== Working data ==
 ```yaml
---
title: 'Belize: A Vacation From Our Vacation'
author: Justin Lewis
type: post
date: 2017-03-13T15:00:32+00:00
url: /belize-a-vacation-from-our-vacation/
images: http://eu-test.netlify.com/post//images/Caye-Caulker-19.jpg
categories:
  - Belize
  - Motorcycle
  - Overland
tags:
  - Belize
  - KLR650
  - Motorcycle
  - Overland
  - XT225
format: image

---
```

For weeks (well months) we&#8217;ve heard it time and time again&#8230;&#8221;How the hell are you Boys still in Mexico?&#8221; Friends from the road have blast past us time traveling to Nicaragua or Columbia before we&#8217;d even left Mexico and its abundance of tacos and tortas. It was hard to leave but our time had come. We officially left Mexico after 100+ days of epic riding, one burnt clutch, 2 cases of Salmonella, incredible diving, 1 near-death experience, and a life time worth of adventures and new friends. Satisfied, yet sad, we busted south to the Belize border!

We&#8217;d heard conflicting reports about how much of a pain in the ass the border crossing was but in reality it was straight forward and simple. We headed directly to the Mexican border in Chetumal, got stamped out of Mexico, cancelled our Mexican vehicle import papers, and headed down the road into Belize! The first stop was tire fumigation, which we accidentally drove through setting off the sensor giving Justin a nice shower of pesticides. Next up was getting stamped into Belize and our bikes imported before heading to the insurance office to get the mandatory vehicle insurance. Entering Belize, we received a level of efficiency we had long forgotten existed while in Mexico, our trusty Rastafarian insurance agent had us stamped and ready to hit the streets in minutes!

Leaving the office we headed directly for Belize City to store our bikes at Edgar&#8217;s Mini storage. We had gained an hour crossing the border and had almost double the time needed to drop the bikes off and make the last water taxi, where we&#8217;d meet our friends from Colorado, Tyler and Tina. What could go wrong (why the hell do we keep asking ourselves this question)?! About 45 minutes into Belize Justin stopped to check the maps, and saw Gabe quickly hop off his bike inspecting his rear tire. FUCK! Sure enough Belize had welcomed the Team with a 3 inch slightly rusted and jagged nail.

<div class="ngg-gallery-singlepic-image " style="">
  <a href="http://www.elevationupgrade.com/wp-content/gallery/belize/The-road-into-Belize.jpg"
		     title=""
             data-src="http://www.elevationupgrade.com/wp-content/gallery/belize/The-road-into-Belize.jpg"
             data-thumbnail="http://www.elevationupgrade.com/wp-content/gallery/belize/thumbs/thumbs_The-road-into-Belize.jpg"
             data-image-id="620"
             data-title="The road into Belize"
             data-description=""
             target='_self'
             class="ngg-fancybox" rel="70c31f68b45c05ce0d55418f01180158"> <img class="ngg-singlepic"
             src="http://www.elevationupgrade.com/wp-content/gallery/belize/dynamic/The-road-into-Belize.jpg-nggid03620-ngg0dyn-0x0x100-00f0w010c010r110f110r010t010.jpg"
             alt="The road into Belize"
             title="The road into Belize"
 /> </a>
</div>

== Task goal ==
Select the lines in this material that hold the word "Justin", leaving none out.

== Problem solution ==
author: Justin Lewis
We&#8217;d heard conflicting reports about how much of a pain in the ass the border crossing was but in reality it was straight forward and simple. We headed directly to the Mexican border in Chetumal, got stamped out of Mexico, cancelled our Mexican vehicle import papers, and headed down the road into Belize! The first stop was tire fumigation, which we accidentally drove through setting off the sensor giving Justin a nice shower of pesticides. Next up was getting stamped into Belize and our bikes imported before heading to the insurance office to get the mandatory vehicle insurance. Entering Belize, we received a level of efficiency we had long forgotten existed while in Mexico, our trusty Rastafarian insurance agent had us stamped and ready to hit the streets in minutes!
Leaving the office we headed directly for Belize City to store our bikes at Edgar&#8217;s Mini storage. We had gained an hour crossing the border and had almost double the time needed to drop the bikes off and make the last water taxi, where we&#8217;d meet our friends from Colorado, Tyler and Tina. What could go wrong (why the hell do we keep asking ourselves this question)?! About 45 minutes into Belize Justin stopped to check the maps, and saw Gabe quickly hop off his bike inspecting his rear tire. FUCK! Sure enough Belize had welcomed the Team with a 3 inch slightly rusted and jagged nail.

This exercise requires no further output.